→ Assignment: Give back nothing but the number of lines in these entries that contain the word "versions".

[Dataset entries]

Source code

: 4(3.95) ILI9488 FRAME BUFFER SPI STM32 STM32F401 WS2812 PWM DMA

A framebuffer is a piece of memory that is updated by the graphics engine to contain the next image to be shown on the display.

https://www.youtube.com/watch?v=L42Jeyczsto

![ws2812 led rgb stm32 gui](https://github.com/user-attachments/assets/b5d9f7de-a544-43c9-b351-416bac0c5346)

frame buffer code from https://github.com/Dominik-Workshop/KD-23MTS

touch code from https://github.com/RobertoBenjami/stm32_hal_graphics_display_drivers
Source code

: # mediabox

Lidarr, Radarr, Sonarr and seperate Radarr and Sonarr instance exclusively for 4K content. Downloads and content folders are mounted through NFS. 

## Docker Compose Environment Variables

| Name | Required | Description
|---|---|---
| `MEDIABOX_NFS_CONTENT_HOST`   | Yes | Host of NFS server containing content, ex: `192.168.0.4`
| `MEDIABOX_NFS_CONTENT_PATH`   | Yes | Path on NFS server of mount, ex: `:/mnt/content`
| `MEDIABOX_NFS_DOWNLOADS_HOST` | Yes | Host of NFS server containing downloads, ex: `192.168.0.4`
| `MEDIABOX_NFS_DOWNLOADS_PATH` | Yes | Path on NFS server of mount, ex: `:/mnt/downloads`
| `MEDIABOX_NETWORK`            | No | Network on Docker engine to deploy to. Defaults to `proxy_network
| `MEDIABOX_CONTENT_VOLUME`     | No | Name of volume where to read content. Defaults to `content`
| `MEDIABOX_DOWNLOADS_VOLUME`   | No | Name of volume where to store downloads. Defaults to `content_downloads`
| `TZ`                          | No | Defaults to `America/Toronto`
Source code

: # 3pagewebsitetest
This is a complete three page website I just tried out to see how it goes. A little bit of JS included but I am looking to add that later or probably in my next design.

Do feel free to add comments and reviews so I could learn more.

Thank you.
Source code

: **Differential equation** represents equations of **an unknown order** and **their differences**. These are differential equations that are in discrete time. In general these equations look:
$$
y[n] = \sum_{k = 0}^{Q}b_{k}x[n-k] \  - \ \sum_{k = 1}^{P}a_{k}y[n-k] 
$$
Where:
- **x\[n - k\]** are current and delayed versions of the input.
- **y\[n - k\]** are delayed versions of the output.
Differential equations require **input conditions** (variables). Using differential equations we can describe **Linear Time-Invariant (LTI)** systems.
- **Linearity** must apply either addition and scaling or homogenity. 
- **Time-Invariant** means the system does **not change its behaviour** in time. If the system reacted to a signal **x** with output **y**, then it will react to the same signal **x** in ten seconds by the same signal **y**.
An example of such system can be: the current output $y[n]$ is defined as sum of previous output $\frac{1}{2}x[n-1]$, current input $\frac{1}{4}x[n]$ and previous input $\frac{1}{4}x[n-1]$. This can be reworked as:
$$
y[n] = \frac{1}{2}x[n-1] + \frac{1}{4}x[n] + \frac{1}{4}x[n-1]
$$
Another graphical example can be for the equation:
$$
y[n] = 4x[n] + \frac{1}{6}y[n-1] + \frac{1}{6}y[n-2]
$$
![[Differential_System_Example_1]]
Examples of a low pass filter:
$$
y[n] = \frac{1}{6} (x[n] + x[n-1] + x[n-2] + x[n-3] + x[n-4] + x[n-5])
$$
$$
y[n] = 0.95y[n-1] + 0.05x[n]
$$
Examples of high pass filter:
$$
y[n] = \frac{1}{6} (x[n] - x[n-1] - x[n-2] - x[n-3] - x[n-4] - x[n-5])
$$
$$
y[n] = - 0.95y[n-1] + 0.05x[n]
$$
--
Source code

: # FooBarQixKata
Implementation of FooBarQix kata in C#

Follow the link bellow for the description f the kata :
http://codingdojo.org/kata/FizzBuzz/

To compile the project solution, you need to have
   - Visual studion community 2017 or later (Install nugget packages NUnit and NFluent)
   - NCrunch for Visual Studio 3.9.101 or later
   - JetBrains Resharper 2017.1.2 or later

→ Completed task: 2